BROOKSVILLE, FLORIDA — The legal saga of a disgraced Brooksville police officer has ended quietly with a plea deal.
Bryan Drinkard, 44, pleaded no contest last week to charges of stalking, trespassing, grand theft and violating a dating injunction. He received one year of house arrest followed by three years of probation, and was given credit for 115 days served in jail.
Drinkard also must forfeit his law enforcement and corrections certifications, and he agreed to never reapply for those certifications in Florida.
“If you’re out doing things like this, stealing and stalking, you probably shouldn’t be a law enforcement officer,” said Assistant State Attorney Donald “Sonny” McCathran.
Drinkard, records say, had at different times stalked former girlfriend and co-worker Tiffany Still, taken jewelry and a checkbook from her home and, in one case, arranged for a fellow officer to help him follow her. Still is an administrative assistant at the Brooksville Police Department.
Drinkard was first arrested in March. Later, authorities said, Drinkard sent Still a letter telling her he loved her, a violation of the injunction.
Prior to his first arrest, Drinkard had been suspended after Still reported the incidents to her bosses and they launched an internal affairs investigation. His superiors immediately ordered him to turn in his badge and gun.

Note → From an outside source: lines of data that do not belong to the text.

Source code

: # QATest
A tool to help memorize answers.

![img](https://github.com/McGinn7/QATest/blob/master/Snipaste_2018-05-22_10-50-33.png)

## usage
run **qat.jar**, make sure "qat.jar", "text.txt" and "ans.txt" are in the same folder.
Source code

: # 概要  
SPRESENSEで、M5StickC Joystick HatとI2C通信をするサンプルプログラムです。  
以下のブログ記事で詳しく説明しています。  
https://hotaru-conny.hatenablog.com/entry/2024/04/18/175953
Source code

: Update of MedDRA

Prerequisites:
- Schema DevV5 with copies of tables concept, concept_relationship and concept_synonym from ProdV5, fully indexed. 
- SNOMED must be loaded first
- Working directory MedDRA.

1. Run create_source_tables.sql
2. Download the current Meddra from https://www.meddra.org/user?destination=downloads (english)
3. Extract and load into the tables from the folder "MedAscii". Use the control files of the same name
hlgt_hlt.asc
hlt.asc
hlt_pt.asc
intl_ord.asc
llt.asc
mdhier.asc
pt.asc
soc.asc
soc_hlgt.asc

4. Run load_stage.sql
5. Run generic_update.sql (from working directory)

On Feb. 28, with his finger on the trigger, Drinkard walked into the Police Department lobby and placed his loaded .45-caliber Glock on the counter, security video showed. Normally, Still sits in the receptionist’s chair behind a sheet of glass, on the other side of the counter where Drinkard left his gun. At that moment, she wasn’t there.
The former patrolman, authorities said, later acknowledged that he was so drunk he couldn’t remember dropping off the firearm.

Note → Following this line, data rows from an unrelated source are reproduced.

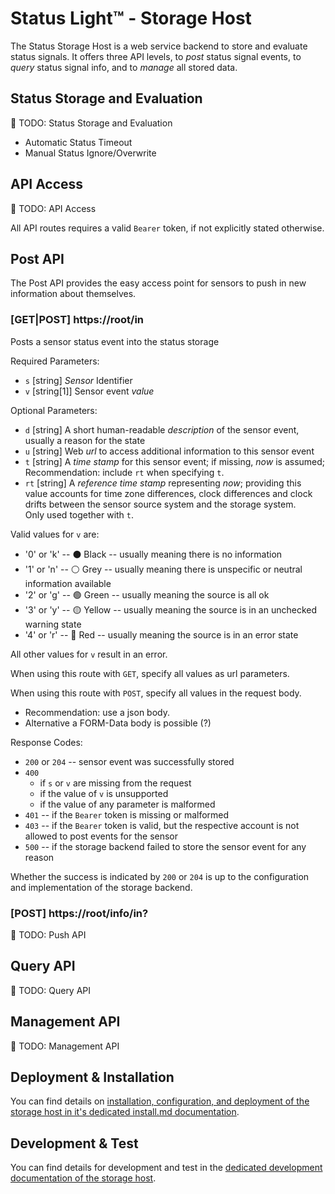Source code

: # Status Light™ - Storage Host
The Status Storage Host is a web service backend to store and evaluate status signals.
It offers three API levels, to _post_ status signal events, to _query_ status signal info, and to _manage_ all stored data.

## Status Storage and Evaluation
🚧 TODO: Status Storage and Evaluation
* Automatic Status Timeout
* Manual Status Ignore/Overwrite

## API Access
🚧 TODO: API Access

All API routes requires a valid `Bearer` token, if not explicitly stated otherwise.


## Post API
The Post API provides the easy access point for sensors to push in new information about themselves.

### [GET|POST] https://root/in
Posts a sensor status event into the status storage

Required Parameters:
* `s` [string] _Sensor_ Identifier
* `v` [string[1]] Sensor event _value_

Optional Parameters:
* `d` [string] A short human-readable _description_ of the sensor event, usually a reason for the state
* `u` [string] Web _url_ to access additional information to this sensor event
* `t` [string] A _time stamp_ for this sensor event; if missing, _now_ is assumed;<br>
  Recommendation: include `rt` when specifying `t`.
* `rt` [string] A _reference time stamp_ representing _now_; providing this value accounts for time zone differences, clock differences and clock drifts between the sensor source system and the storage system.<br>
  Only used together with `t`.

Valid values for `v` are:
* '0' or 'k' -- ⚫ Black  -- usually meaning there is no information
* '1' or 'n' -- ⚪ Grey  -- usually meaning there is unspecific or neutral information available
* '2' or 'g' -- 🟢 Green  -- usually meaning the source is all ok 
* '3' or 'y' -- 🟡 Yellow  -- usually meaning the source is in an unchecked warning state
* '4' or 'r' -- 🔴 Red  -- usually meaning the source is in an error state

All other values for `v` result in an error.

When using this route with `GET`, specify all values as url parameters.

When using this route with `POST`, specify all values in the request body.
* Recommendation: use a json body.
* Alternative a FORM-Data body is possible (?)

Response Codes:
* `200` or `204` -- sensor event was successfully stored
* `400`
  * if `s` or `v` are missing from the request
  * if the value of `v` is unsupported
  * if the value of any parameter is malformed
* `401` -- if the `Bearer` token is missing or malformed
* `403` -- if the `Bearer` token is valid, but the respective account is not allowed to post events for the sensor
* `500` -- if the storage backend failed to store the sensor event for any reason

Whether the success is indicated by `200` or `204` is up to the configuration and implementation of the storage backend.


### [POST] https://root/info/in?

🚧 TODO: Push API


## Query API
🚧 TODO: Query API

## Management API
🚧 TODO: Management API

## Deployment & Installation
You can find details on [installation, configuration, and deployment of the storage host in it's dedicated install.md documentation](../storage/install.md).

## Development & Test
You can find details for development and test in the [dedicated development documentation of the storage host](../storage/README.md).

It sat, unnoticed and unsecured, for more than four minutes.
The day after the incident, Chief George Turner terminated Drinkard for what he called “gross negligence.” The officer had worked for the department since 2007.
Drinkard was adjudicated guilty on the misdemeanor charges of stalking, trespassing and violating the injunction. Adjudication was withheld on a felony grand theft charge.

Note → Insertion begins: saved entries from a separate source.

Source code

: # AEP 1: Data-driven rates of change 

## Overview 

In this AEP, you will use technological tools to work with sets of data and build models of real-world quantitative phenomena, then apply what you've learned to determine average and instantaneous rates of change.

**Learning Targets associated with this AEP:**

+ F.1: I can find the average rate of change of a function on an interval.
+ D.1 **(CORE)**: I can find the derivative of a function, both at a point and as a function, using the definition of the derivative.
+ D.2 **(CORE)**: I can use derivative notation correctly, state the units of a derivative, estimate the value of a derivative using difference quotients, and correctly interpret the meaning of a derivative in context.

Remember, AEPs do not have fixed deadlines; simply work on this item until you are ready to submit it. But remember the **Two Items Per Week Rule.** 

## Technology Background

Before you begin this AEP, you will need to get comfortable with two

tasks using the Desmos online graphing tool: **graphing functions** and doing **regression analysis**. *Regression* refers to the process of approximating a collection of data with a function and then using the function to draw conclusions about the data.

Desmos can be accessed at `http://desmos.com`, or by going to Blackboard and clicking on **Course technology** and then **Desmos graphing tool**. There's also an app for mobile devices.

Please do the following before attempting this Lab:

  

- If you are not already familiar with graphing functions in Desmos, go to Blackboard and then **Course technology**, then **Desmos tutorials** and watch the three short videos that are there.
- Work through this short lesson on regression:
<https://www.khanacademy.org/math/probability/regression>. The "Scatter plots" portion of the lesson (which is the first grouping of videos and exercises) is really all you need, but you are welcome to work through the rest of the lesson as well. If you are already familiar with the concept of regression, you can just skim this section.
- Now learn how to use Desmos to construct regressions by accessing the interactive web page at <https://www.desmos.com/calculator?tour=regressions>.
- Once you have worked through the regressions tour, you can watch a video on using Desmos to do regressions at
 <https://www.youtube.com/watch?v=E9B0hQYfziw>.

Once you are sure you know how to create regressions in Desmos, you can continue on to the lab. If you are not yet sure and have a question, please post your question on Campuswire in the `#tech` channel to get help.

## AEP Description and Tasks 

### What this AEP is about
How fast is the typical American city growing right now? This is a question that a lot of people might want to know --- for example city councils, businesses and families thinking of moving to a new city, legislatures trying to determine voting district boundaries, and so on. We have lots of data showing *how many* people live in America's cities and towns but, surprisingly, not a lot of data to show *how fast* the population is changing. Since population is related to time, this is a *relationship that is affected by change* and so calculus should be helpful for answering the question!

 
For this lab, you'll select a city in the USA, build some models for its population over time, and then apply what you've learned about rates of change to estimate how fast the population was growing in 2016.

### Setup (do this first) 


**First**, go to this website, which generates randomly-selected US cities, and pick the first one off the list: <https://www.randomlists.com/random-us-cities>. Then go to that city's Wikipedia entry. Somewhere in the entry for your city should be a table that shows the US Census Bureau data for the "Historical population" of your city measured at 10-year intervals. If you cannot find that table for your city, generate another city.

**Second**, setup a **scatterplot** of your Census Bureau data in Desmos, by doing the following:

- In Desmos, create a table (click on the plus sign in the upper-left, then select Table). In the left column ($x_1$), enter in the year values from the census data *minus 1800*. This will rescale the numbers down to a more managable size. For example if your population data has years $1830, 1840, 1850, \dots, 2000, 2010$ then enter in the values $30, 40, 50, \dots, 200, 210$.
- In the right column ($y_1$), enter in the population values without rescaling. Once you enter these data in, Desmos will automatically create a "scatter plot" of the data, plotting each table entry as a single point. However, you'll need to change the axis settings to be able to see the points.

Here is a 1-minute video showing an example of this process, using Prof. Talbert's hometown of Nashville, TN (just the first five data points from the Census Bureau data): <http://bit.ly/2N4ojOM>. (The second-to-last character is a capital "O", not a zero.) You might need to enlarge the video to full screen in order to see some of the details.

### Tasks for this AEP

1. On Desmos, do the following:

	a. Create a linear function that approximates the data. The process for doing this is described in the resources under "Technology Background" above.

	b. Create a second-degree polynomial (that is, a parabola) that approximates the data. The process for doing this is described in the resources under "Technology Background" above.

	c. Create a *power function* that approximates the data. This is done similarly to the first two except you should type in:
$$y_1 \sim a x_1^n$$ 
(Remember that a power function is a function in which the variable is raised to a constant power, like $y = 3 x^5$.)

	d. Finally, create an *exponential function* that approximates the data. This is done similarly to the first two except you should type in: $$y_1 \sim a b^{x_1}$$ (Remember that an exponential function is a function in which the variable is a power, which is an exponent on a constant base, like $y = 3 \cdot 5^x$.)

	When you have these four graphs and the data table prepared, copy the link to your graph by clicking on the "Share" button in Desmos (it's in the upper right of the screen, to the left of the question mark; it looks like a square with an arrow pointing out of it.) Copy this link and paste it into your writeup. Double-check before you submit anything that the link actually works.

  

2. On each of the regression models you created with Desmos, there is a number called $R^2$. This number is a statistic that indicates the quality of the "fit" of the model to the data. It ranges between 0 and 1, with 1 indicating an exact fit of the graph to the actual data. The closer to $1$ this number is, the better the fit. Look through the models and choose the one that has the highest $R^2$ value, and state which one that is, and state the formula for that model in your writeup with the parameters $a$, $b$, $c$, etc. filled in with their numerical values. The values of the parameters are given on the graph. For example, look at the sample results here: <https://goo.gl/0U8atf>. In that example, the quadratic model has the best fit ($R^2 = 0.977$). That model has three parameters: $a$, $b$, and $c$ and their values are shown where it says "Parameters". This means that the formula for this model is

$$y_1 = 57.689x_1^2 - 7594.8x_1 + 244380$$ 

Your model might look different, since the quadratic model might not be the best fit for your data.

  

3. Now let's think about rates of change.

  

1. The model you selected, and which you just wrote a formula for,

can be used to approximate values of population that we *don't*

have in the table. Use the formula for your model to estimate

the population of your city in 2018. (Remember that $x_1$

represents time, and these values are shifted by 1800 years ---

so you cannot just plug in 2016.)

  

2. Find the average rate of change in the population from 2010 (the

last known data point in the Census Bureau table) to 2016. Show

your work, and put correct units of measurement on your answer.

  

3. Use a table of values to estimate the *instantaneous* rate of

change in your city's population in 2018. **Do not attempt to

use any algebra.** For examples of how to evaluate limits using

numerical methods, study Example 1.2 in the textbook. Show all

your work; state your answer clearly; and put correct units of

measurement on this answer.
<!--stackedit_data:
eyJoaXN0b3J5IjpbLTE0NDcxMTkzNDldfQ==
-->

The conviction is Drinkard’s first.
As part of his plea agreement, Drinkard must undergo a mental health evaluation and enroll in an outpatient alcohol treatment program. He also owes Still $1,490 in restitution.
McCathran consulted with Still before reaching the deal.
“She was fine with it,” McCathran said. “She mainly just wants the guy to leave her alone.”
The deal is comparable to what any other defendant would have received, McCathran said.
Drinkard’s attorney, Derek Saltsman, disagreed.
As part of an initial plea offer, Saltsman said, prosecutors wanted Drinkard adjudicated guilty on the theft charge, which would have made him a convicted felon.
Even the final plea agreement is harsh for someone without a prior record, Saltsman said. A fairer deal, he said, would have been to acknowledge Drinkard’s alcohol problem and offer a pretrial intervention agreement. Such an agreement would have resulted in the dismissal of the charges had Drinkard followed certain stipulations, such as enrolling in a substance abuse program.
“The problem I had all along with this case is he wasn’t treated like any other defendant that got arrested,” Saltsman said. “Because of him working in law enforcement and it was a hot news story, he was treated as if he had a large prior record.”
Drinkard was a heartbroken alcoholic who probably made unwise choices, but he has never harbored ill will toward Still, Saltsman said.
“(Alcoholism) destroyed his career and his reputation,” Saltsman said. “It’s not an excuse for it, but it came down to that problem.
Drinkard has moved out of the area and is looking for a job so he can pay the restitution, plus fines and court costs that will exceed $1,800, Saltsman said.
Drinkard had a history of problems at other agencies. In 2003, he resigned from the Manatee County Sheriff’s Office while being investigated for violating agency policy.